A explicação não agrada Chermont de Britto, que considera que essas suspensões são inconstitucionais. Ele destaca que dispositivos do projeto que determinam a aplicação da legislação trabalhista e os que suspendem direitos trabalhistas se anulam e, portanto, tornam a lei letra morta. “Na prática, a folga nos dias subsequentes à realização de partidas nos finais de semana nunca será de fato aplicada, pois nesses dias os atletas são obrigados a comparecer ao clube para participar de atividades diversas. E, pelos termos do artigo acima indicado, não farão jus a nenhum pagamento adicional por trabalho extra realizado.”
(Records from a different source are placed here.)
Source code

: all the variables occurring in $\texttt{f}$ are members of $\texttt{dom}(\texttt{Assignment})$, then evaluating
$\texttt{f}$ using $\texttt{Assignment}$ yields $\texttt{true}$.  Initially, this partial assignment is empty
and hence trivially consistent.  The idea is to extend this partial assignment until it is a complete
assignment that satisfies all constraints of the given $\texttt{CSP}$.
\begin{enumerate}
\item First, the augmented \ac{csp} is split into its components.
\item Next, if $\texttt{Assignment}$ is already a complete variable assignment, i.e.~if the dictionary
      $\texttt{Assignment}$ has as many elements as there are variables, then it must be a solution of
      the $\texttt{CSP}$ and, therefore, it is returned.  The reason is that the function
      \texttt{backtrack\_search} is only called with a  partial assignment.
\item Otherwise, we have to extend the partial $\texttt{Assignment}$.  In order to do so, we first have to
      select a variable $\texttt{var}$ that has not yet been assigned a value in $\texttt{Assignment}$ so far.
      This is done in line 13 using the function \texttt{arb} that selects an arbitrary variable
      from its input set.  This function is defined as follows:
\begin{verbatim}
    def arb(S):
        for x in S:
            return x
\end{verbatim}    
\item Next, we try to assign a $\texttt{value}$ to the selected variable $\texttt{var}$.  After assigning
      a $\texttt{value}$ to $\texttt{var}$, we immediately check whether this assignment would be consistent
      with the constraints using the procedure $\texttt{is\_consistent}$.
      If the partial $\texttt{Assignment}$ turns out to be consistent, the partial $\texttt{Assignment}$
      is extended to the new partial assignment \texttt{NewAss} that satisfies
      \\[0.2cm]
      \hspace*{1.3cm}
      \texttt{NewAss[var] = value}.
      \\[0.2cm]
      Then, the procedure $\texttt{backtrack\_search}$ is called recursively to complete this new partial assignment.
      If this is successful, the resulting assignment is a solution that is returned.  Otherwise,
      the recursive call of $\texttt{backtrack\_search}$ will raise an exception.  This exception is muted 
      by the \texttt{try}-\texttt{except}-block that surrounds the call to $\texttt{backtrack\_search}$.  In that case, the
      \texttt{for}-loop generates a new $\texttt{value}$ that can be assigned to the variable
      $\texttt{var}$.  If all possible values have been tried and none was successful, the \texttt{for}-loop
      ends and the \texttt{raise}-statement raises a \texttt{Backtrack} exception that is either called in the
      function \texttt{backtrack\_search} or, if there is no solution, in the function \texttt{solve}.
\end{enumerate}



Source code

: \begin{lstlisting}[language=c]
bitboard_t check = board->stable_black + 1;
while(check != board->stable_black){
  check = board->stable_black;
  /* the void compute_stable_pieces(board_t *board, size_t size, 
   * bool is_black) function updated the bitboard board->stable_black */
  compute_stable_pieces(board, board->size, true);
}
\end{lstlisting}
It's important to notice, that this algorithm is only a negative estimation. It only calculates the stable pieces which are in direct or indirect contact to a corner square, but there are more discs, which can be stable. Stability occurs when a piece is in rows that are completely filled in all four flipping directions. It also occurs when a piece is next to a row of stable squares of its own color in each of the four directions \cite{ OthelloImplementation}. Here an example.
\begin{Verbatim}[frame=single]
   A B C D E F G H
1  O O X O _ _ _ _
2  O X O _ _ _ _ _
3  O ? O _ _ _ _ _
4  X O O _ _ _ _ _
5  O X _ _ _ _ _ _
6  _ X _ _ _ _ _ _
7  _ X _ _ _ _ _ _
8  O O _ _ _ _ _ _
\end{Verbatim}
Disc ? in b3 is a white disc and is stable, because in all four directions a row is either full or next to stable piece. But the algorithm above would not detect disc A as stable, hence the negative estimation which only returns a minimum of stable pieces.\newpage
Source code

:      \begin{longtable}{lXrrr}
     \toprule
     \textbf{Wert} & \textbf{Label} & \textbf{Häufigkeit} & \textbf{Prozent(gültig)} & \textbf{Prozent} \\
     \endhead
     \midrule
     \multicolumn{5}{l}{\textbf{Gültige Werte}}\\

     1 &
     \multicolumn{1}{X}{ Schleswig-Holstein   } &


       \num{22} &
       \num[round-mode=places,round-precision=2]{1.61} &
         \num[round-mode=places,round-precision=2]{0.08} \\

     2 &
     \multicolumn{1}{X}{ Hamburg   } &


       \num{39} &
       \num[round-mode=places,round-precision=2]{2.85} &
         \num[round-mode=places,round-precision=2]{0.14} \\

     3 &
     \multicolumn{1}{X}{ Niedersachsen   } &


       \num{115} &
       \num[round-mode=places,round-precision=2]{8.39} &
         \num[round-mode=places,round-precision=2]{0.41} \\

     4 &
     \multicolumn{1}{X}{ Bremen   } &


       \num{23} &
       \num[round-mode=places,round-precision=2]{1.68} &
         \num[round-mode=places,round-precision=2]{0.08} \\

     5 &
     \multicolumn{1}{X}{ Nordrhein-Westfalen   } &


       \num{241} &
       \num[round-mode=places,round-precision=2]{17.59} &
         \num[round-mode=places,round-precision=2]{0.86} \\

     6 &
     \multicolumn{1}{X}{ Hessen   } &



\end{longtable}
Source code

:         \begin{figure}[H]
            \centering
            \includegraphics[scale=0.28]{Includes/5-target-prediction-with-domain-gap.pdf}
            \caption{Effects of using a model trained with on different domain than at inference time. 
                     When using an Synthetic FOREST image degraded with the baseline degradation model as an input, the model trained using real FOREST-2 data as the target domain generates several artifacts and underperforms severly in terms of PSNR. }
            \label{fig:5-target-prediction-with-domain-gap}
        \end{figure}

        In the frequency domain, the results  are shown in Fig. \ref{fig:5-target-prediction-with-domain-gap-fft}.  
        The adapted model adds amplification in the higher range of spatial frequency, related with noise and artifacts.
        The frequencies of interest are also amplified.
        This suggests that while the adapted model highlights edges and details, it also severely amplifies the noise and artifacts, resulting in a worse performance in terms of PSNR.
O advogado chama a atenção ainda para o artigo 28-A do projeto, que caracteriza a figura do atleta autônomo. O projeto prevê que os atletas — menos jogadores de futebol —, maiores de 16 anos, não mantenham vínculo empregatício com a entidade desportiva, obtendo rendimentos por conta e por meio de contrato de natureza civil. “O não reconhecimento do vínculo de emprego no ato da contratação de atletas de outras modalidades desportivas que não o futebol profissional é considerada fraude ao contrato de trabalho, pois colide com a CLT”, acusa.

Já Miranda acredita que o artigo dá margem para interpretação e que dependerá da subordinação do atleta com a entidade desportiva. “Precisa analisar o vínculo de cada um. Se ele está ligado apenas por determinado tempo, conforme a lei determina, o período de trabalho vai da inscrição para participar de competição até seu término.”

Mudanças para o clube
O projeto prevê mudanças na lei para que os clubes não sejam obrigados a optar por modelo societário e seus dirigentes somente responderão com seus bens pessoais pelas dívidas contraídas durante sua gestão em casos de fraude comprovada. Ou seja, se violarem a lei ou o estatuto do clube.
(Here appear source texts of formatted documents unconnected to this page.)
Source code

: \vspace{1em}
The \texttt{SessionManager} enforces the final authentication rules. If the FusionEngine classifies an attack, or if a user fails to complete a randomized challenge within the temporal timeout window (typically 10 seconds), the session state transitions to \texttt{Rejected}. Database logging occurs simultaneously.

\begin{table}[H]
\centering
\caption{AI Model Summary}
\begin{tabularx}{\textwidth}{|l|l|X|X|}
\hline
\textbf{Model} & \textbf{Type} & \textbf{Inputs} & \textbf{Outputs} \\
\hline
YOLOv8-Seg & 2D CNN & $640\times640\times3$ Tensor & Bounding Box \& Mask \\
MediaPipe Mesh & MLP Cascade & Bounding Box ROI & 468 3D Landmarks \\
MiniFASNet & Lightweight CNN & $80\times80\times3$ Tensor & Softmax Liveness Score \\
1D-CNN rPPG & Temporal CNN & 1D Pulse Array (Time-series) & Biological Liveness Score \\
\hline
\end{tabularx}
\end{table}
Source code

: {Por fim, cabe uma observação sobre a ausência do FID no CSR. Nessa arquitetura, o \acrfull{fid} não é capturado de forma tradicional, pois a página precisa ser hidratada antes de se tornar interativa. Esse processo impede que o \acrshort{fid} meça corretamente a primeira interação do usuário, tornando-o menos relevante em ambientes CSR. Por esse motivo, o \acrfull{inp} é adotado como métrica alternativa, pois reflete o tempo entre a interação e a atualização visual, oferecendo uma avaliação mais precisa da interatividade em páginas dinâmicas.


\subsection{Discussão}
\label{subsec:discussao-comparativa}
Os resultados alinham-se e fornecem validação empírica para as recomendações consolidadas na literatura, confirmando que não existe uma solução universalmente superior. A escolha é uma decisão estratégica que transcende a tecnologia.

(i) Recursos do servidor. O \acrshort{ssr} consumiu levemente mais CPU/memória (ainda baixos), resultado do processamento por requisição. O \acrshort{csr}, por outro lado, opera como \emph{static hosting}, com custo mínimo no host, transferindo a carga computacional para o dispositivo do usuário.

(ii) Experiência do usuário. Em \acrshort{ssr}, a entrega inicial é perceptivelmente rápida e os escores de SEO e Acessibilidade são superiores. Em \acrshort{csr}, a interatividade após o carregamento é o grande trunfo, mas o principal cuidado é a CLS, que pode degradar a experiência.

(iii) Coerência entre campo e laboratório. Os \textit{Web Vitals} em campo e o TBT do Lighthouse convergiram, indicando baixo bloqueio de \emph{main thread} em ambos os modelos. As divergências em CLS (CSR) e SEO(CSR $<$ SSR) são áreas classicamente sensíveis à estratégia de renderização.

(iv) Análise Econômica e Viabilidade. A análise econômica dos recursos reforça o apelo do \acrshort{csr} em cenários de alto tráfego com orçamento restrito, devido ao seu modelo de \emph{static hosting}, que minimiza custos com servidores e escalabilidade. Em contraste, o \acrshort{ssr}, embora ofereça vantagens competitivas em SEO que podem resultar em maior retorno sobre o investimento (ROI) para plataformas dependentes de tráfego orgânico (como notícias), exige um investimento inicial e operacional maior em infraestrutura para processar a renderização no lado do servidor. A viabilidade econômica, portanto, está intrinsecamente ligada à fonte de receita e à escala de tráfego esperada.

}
Para Chermont de Britto, o novo texto precisa ser mais objetivo. “É preciso que essa lei ou outra lei complementar discrimine objetivamente o que se entende por má gestão, sob pena de inexecução desse artigo.” Outra crítica é que o projeto não considera os clubes como entidades empresariais. “As entidades desportivas se encaixam nos parâmetros estipulados pelo artigo 966 do Código Civil para a caracterização do empresário e não exercem atividades de assistência, benemerência, políticas, culturais ou religiosas. Ao contrário, exercem atividade que visa à obtenção de renda e por isso devem ser consideradas empresárias, suscetíveis à falência”, afirma Chermont de Britto.

Martinho considera o fato um retrocesso: “Perdeu a oportunidade de mudar essa questão. Em todos os países da Europa, o clube de futebol exerce atividade econômica. O próprio estatuto do torcedor equipara a atividade desportiva a um fornecedor. O clube presta serviço.” O deputado José Rocha rebate às críticas. “O projeto evita que os sócios precisem se responsabilizar de processos judiciários, ficando a responsabilidade apenas do dirigente. Estamos evitando que o clube seja empresa para que ele não tenha um proprietário, para que permaneça da comunidade.”